Semikolon

Seperti hari menyenangkan biasa, aku mendengar rintih lirih yang sayup sayup turun dari langit. Pada langit biru berawan, suara itu perlahan terdengar, lalu turun dan menembus dadaku. Ia bersemayam, bertahun-tahun, selama hidup, sampai kini. 



Awalnya suara itu tenang. Hanya membuncah ketika aku bermain kelereng, petak umpet, mendapat rangking satu, atau bertemu ayah pulang dari kota sebulan sekali. Mungkin, ia tergelitik dengan emosi bahagia. Namun, aku mulai menyadari bahwa suara yang menembus dada dan bersemayam ini, lama kelamaan berulah tidak beraturan sejak usiaku 7 tahun. 


Suara itu seakan ular kecil yang menggeliat dan kaku menahan sesuatu yang berat dan besar untuk seorang bocah kecil. Ular itu menjadi hal yang permanen, yang bisa membesar, kaku, dan mengisi semua ruang dalam dadaku. Semakin menjadi, dan menyebalkan ketika kepergian 2 orang tuaku  setelah aku mengaji sore. 


Tapi gadis kecil berambut kepang dua yang hobi membaca dan belajar ini tetap menjalani kehidupan sekolahnya seperti biasa. Dalam kepergian orang tuaku, aku belajar menerima bahwa kadang kita memang harus berjarak dengan yang kita sayang untuk tahu bahwa rasa itu ada. 


Tanpa sadar, ular kecil dalam dada ini mulai menggeliat. Makin memberi pertanda rasa sakit. Meski dalam bertahun tahun sudah terbiasa menahan rasa sakit karena kepergian, atau karena rasa rindu yang tidak bisa diungkapkan. 


Aku kira, ular itu sudah perlahan menciut dan mati karena aku sudah puluhan tahun bertahan dan belajar bahwa hal dunia ini memang bukan milikku. Bahwa yang disekitarku akan  pergi begitu saja. Lalu, agar ular ini tidak kaget atau menembus dada dan meluncur naik kelangit lagi, aku mulai berlatih. Karena aku takut, jika sesuatu yang sudah lama bersemayam di dada lalu kembali  ke langit, akan mengambil kewarasanku juga. 


Sepertinya, aku berhasil kecuali pada saat aku kehilangan guru matematika pertamaku. Yang menggantikan peran bapak, ketika wujud asli bapak dan ibuku tidak bersamaku. Kehilangan alias  kematiannya menjadi satu momen penting ular dalam dadaku mulai berulah kembali. Dengan kenyataan bahwa aku tidak bisa melihat jasadnya sebelum dikuburkan, aku berusaha menjaga ular dalam kendali. Meski dalam 100 hari, ular itu menggeliat, membuat dadaku sakit keterlalu tak tertahan hingga menangis sejadinya.

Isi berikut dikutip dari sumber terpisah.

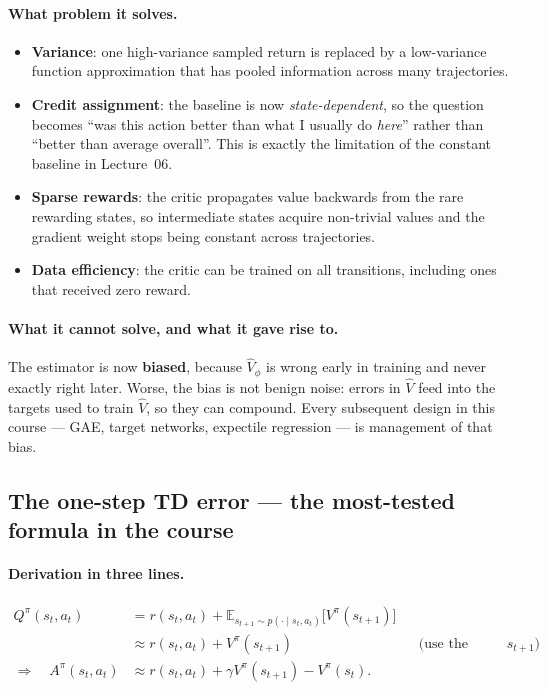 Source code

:\documentclass[11pt,a4paper]{article}
\begin{document}
\paragraph{What problem it solves.}
\begin{itemize}
\item \textbf{Variance}: one high-variance sampled return is replaced by a
low-variance function approximation that has pooled information across many
trajectories.
\item \textbf{Credit assignment}: the baseline is now \emph{state-dependent},
so the question becomes ``was this action better than what I usually do
\emph{here}'' rather than ``better than average overall''. This is exactly the
limitation of the constant baseline in Lecture~06.
\item \textbf{Sparse rewards}: the critic propagates value backwards from the
rare rewarding states, so intermediate states acquire non-trivial values and
the gradient weight stops being constant across trajectories.
\item \textbf{Data efficiency}: the critic can be trained on all transitions,
including ones that received zero reward.
\end{itemize}

\paragraph{What it cannot solve, and what it gave rise to.} The estimator is
now \textbf{biased}, because $\hat V_\phi$ is wrong early in training and
never exactly right later. Worse, the bias is not benign noise: errors in
$\hat V$ feed into the targets used to train $\hat V$, so they can compound.
Every subsequent design in this course --- GAE, target networks, expectile
regression --- is management of that bias.

\subsection{The one-step TD error --- the most-tested formula in the course}

\paragraph{Derivation in three lines.}
\begin{align}
Q^\pi(s_t,a_t) &= r(s_t,a_t)+\mathbb E_{s_{t+1}\sim p(\cdot\mid s_t,a_t)}\bigl[V^\pi(s_{t+1})\bigr]\\
&\approx r(s_t,a_t)+V^\pi(s_{t+1}) && \text{(use the single sampled $s_{t+1}$)}\\
\Rightarrow\quad A^\pi(s_t,a_t) &\approx r(s_t,a_t)+ \gamma V^\pi(s_{t+1})-V^\pi(s_t).
\end{align}
\end{document}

Setelah banyak hal di dunia yang ternyata tidak begitu indah, seperti air mata ibu, kata kata perceraian, munculnya konsep manusia gagal, cacian kasar dan kotor yang mampir, penghakiman seorang ayah, opini menyakitkan seorang ibu, dikhianati oleh seorang sahabat baik, aku selalu bisa menyebutkan semua momen menyakitkan itu tanpa lupa sekalipun. Bahkan momen lebih menyakitkan yang tidak bisa kutulis di sini.


Sedangkan kebahagiaan kecil yang selalu aku abadikan di dalam media sosialku, seperti warna indah langit bandung, puncak gunung yang ku daki, perjalanan dan tawa dengan sahabat saat hiking, atau kebersamaan dengan keluarga, kebahagiaan itu luntur. 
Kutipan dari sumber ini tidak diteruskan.